In the more mundane world of a busy train station, Thomas Craven (Mel Gibson in his first acting role in some time), meets a young woman, his daughter Emma.

He takes her home, where it soon becomes clear that she is unwell. As they emerge from his house on the way to see a doctor, a car drives past, there is a shout of “Craven!”, and a shotgun blast hits her in the chest.

Gibson’s character is a police detective, and the assumption is that his daughter was the unintended recipient of a shot fired by a vengeful criminal.

He refuses to step back from the investigation, again on the assumption that he is best placed to recognise who among the criminals he has tracked down would want to kill him. Except nothing likely emerges.

Then we see a shadowy conference in a parking garage, where British hard man Ray Winstone assures a corporate type that he has everything in hand.

As Craven investigates, it becomes clear that Emma had a secret life about which he was previously incurious. She had brushed off his inquiries about her job at a nuclear lab, and refused to discuss her boyfriend.

As he goes through her things, he finds an illegal handgun, and tracks down its owner, a terrified young man who is under surveillance. He also discovers a Geiger counter, which reveals that she had been exposed to radiation.
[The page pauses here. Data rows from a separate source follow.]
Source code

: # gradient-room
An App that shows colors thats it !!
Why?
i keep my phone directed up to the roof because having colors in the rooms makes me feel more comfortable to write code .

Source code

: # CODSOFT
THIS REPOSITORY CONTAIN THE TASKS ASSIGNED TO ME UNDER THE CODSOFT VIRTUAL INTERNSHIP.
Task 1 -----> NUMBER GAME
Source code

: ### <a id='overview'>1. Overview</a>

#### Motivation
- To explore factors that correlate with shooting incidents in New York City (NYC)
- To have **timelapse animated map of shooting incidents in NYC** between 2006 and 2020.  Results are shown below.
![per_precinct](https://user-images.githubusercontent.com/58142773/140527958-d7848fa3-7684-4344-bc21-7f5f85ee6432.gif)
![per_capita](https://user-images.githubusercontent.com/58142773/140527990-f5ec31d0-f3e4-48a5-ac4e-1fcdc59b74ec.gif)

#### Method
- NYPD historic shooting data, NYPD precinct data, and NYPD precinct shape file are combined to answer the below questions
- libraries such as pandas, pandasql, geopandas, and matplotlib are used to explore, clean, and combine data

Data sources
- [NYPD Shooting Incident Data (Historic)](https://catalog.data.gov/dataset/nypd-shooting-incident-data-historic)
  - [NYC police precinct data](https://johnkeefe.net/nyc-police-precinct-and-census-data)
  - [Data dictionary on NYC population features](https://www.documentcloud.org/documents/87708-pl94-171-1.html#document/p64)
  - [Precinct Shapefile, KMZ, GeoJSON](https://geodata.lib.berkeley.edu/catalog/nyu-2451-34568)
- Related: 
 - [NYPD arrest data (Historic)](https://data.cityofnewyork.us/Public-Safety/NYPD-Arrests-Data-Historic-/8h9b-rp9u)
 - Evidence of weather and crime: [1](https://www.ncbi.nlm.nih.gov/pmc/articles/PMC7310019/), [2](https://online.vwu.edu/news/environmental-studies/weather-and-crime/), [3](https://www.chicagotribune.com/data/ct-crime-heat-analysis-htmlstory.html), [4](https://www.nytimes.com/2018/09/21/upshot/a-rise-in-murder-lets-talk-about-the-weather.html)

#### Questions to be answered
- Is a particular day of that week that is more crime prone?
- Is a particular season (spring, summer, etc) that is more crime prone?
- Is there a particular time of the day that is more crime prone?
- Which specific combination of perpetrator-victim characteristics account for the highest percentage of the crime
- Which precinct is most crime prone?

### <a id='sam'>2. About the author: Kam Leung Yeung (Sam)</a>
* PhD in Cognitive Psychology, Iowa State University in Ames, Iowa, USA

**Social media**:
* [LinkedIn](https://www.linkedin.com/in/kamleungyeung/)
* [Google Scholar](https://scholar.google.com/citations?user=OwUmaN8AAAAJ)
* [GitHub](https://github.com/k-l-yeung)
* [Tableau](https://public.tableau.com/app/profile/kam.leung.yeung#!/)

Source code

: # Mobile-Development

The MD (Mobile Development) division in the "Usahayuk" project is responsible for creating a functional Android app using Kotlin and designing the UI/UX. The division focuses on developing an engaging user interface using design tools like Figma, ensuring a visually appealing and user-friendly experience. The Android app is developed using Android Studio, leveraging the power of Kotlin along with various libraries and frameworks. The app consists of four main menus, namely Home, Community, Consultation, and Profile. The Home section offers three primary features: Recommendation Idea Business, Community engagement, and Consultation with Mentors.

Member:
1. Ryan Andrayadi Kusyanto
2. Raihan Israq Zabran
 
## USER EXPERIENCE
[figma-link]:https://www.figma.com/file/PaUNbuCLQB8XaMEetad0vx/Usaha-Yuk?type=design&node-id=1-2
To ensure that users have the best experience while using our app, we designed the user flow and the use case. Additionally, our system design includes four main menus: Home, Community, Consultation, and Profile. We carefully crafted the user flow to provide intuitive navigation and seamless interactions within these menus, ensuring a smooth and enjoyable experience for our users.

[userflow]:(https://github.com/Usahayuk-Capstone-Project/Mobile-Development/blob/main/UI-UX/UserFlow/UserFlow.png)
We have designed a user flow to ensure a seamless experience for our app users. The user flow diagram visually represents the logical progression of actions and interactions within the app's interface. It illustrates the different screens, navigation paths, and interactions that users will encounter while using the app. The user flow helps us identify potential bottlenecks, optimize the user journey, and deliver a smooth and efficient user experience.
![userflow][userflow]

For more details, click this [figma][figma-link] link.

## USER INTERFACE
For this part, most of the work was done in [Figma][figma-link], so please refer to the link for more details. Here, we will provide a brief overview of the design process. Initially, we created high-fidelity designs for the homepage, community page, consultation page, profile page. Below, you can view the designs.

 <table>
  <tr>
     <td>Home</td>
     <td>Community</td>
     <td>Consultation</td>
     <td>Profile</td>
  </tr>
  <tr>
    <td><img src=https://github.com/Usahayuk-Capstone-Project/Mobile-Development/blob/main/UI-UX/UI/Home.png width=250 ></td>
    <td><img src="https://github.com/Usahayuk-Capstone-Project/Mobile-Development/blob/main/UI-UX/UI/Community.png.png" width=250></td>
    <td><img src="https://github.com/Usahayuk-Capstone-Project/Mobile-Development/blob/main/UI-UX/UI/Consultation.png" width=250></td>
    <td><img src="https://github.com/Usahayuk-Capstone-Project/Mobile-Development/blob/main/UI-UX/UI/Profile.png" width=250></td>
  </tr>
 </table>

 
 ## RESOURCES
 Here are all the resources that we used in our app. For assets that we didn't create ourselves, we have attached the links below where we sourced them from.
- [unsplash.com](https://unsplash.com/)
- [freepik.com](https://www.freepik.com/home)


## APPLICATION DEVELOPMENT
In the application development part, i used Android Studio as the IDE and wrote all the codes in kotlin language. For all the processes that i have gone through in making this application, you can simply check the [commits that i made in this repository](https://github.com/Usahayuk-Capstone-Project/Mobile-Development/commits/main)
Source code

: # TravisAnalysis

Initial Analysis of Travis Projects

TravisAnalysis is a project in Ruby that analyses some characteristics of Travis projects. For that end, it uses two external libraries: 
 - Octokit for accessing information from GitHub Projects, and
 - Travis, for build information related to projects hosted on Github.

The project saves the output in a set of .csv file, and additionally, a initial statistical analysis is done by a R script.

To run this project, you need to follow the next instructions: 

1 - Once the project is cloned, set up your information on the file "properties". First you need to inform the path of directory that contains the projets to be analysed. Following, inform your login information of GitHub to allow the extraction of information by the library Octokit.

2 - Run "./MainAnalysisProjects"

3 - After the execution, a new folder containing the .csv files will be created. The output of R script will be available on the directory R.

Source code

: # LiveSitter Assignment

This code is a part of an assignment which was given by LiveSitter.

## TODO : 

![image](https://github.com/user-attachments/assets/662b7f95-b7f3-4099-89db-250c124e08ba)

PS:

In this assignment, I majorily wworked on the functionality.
So now we know what was ailing her, but not why.

Craven doggedly pursues the clues to Emma’s workplace, a huge nuclear research facility where he meets the boss, smoothly played by Danny Huston, so we know he is evil before he even demonstrates it.

Bit by bit, Craven teases open a tangled web involving illegal nuclear manufacturing and the U.S. government, with more and more people turning up dead. Winstone proves to be an ally, even though he’s in the employ of the other side.

There is plenty of violence, some pretty cartoonish, that seemed to divert the audience, but I’m not sure the point of the tangled tale came through clearly enough. The film is based on a highly acclaimed BBC TV miniseries, which undoubtedly had the time to depict the evil more clearly.

In the remake, in which the action is switched from Yorkshire to Massachusetts and brought into the present day (the original was set in 1985), the process of Craven’s search for clues looms larger than what those clues reveal. In his “comeback” role, Gibson plays a simple man, loving father, Boston Catholic — but bloody-minded enough to follow a confusing trail.

This tale of nuclear weapons evil in corporate America fails to make its points sharply enough. As I drove home, coincidentally, I listened to Bob Dylan’s Masters of War, a scathing indictment of the manufacturers of weapons. The point came through far more clearly in his pithy poetry than in this rather murky movie.